Ranby is a Category C training prison for sentenced adult males. Accommodation at the prison is divided between 7 wings:

House block 1: 248 prisoners.
North: induction wing;
South: Resettlement wing - Prisoners vary on this wing between 16 weeks to 1 week left on their sentence.

House block 2: 244 prisoners.
North: a general wing;
South: the drug intervention and drug recovery unit

House block 3: 237 prisoners with various sentences

House block 4: 60 prisoners; For enhanced prisoners only

House block 5: 192 prisoners with various sentences; eight spurs with 24 cells on each spur - For enhanced prisoners only; however some inmates move to this wing and automatically become enhanced.

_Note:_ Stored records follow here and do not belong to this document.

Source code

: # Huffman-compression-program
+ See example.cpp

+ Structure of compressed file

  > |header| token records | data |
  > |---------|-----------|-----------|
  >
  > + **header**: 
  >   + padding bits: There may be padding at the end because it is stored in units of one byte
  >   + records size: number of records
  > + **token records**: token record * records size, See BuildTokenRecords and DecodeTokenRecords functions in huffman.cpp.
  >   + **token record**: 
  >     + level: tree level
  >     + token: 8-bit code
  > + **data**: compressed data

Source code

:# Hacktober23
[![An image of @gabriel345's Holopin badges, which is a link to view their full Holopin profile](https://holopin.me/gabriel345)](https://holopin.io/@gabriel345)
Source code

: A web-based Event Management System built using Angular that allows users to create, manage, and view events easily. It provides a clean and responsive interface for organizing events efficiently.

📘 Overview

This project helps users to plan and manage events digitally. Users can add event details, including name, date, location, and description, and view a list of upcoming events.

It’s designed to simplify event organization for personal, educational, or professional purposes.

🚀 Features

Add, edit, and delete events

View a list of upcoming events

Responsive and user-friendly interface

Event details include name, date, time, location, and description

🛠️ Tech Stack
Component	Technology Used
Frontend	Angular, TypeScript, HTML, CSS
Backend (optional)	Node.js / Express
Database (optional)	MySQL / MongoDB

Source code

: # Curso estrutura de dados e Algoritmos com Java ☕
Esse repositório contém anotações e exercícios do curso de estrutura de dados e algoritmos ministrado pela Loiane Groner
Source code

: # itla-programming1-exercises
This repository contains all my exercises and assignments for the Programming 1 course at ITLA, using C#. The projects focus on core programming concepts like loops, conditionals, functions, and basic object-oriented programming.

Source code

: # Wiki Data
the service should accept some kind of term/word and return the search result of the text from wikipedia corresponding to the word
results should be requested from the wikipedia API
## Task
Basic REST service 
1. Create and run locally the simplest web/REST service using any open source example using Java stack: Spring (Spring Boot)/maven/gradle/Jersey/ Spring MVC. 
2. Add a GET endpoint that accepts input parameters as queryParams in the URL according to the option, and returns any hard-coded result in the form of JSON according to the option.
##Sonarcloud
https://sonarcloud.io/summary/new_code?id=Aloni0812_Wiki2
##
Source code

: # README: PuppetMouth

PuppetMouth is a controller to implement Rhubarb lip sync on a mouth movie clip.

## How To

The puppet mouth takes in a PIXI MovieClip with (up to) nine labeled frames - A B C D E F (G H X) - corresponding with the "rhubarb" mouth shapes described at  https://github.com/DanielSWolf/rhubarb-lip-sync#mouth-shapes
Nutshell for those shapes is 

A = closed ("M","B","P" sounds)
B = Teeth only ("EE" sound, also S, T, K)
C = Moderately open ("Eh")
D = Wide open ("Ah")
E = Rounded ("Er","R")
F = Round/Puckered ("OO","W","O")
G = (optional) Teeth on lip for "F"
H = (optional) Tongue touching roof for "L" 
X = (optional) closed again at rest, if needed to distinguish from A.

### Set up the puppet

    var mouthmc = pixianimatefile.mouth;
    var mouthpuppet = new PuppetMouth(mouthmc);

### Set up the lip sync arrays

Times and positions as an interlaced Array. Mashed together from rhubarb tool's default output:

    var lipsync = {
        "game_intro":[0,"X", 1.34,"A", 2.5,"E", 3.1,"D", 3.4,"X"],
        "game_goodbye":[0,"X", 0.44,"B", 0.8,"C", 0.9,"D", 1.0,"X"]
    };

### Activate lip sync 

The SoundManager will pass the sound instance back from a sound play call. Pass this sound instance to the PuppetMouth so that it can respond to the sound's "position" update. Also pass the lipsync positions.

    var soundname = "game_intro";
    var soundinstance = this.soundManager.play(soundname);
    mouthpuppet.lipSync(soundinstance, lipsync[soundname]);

House blocks 6: 60 prisoners with various sentences - For enhanced prisoners only; however some inmates move to this wing and automatically become enhanced.

House Block 7: 60 prisoners with various sentences - For enhanced prisoners only; however some inmates move to this wing and automatically become enhanced.

HMP Ranby provides various areas of work.

It has 16 functional workshops varying from Textiles (Making T-Shirts) to Powder Coating.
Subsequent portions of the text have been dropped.